(Items from a dataset)

== == ==

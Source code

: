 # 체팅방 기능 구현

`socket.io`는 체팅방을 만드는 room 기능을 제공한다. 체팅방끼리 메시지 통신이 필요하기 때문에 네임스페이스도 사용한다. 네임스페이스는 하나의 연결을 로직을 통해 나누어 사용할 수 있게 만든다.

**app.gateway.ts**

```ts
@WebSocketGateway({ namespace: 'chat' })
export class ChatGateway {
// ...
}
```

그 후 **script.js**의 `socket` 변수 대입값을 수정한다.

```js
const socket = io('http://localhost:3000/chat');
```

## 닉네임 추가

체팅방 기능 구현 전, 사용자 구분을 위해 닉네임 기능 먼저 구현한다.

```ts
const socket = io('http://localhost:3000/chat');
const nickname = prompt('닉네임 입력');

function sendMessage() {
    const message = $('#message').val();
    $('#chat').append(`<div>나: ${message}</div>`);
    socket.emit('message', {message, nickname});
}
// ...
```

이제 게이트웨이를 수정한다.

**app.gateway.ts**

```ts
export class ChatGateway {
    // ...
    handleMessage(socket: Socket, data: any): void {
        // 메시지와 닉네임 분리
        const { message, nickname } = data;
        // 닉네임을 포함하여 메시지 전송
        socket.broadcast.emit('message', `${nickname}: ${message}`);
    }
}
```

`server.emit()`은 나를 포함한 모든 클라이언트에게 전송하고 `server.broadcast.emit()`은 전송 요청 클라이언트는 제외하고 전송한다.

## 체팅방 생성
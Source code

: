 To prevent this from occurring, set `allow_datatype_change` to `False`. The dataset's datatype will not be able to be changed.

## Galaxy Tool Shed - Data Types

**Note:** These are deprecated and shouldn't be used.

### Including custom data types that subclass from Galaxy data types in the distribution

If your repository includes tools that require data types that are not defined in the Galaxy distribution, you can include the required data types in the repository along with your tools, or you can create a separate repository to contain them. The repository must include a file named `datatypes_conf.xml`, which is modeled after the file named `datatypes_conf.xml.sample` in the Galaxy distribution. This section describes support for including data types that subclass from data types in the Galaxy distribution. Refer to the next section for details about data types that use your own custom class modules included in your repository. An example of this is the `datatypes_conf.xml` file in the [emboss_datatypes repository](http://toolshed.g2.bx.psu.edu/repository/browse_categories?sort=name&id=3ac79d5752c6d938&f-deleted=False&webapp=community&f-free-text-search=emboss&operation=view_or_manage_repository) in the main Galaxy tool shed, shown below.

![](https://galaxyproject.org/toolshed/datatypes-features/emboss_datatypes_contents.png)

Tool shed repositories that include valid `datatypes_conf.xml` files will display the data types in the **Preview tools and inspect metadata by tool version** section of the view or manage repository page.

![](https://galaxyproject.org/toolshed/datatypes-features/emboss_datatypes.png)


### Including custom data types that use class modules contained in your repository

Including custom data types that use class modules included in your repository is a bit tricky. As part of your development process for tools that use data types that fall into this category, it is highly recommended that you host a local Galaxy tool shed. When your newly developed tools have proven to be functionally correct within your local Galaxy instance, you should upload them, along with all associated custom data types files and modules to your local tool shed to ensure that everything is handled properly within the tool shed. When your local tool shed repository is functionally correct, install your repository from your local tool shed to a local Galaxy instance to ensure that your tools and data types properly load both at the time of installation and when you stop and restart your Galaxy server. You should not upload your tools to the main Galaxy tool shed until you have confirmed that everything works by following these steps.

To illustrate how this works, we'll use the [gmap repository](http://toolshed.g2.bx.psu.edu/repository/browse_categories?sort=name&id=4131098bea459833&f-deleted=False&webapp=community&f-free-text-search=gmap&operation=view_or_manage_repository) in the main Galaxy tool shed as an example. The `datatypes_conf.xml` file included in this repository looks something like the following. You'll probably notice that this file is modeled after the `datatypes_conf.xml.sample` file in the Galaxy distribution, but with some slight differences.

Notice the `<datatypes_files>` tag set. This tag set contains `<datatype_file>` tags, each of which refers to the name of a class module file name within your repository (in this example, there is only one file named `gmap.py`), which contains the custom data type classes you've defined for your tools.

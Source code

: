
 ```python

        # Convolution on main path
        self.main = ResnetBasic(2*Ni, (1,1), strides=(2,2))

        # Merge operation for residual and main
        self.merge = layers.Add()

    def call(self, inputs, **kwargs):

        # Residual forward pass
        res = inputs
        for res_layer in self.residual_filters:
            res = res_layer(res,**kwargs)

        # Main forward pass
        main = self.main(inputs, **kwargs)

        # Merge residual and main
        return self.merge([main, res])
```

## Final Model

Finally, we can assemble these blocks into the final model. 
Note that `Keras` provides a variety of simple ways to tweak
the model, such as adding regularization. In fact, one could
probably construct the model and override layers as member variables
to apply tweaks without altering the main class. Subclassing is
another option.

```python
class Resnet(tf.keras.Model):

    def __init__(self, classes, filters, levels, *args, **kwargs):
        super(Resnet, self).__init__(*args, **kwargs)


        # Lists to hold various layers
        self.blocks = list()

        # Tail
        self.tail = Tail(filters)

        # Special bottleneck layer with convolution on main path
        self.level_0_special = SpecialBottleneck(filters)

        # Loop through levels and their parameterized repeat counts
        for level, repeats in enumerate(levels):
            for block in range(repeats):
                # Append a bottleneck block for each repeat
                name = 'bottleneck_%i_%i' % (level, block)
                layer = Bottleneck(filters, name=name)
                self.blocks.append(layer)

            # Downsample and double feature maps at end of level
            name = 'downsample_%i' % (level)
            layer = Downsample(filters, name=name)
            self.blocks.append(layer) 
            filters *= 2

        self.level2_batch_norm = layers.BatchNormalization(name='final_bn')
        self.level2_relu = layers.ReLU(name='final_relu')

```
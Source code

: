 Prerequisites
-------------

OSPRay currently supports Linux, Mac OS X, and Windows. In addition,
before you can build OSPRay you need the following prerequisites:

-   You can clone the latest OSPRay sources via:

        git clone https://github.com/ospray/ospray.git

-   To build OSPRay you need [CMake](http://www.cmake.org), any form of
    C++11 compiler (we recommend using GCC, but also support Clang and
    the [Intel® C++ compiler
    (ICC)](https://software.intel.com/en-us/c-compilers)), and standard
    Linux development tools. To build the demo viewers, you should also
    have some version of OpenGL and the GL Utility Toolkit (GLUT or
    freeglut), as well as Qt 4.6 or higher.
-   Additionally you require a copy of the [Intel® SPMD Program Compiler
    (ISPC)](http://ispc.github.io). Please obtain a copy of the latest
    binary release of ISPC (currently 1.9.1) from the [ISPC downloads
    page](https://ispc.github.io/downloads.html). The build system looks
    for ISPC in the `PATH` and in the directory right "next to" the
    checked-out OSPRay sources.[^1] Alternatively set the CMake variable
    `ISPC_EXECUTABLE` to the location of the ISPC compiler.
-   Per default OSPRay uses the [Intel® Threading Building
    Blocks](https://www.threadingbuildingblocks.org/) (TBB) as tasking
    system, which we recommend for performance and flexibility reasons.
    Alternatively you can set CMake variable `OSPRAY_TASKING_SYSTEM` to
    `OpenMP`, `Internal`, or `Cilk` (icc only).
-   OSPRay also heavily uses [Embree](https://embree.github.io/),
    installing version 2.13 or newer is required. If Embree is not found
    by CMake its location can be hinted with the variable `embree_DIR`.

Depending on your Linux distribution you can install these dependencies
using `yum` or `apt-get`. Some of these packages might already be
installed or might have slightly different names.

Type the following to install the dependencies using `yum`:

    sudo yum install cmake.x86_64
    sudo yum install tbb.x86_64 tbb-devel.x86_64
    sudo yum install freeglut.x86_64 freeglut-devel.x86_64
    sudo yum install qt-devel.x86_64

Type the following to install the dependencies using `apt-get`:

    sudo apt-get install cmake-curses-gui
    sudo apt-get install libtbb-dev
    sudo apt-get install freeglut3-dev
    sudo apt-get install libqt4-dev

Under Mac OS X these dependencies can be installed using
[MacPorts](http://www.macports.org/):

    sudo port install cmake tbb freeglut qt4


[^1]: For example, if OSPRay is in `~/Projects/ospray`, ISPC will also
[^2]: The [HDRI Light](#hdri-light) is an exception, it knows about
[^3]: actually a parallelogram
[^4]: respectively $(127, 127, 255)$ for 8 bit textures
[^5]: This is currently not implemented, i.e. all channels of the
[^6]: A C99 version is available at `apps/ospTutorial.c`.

== == ==

▸ **Task description**
Please set down again, word for word, only the lines from the start of the entries through the line with "이제 게이트웨이를 수정한다.", both ends included.

▸ **Reply**
Source code

: # 체팅방 기능 구현

`socket.io`는 체팅방을 만드는 room 기능을 제공한다. 체팅방끼리 메시지 통신이 필요하기 때문에 네임스페이스도 사용한다. 네임스페이스는 하나의 연결을 로직을 통해 나누어 사용할 수 있게 만든다.

**app.gateway.ts**

```ts
@WebSocketGateway({ namespace: 'chat' })
export class ChatGateway {
// ...
}
```

그 후 **script.js**의 `socket` 변수 대입값을 수정한다.

```js
const socket = io('http://localhost:3000/chat');
```

## 닉네임 추가

체팅방 기능 구현 전, 사용자 구분을 위해 닉네임 기능 먼저 구현한다.

```ts
const socket = io('http://localhost:3000/chat');
const nickname = prompt('닉네임 입력');

function sendMessage() {
    const message = $('#message').val();
    $('#chat').append(`<div>나: ${message}</div>`);
    socket.emit('message', {message, nickname});
}
// ...
```

이제 게이트웨이를 수정한다.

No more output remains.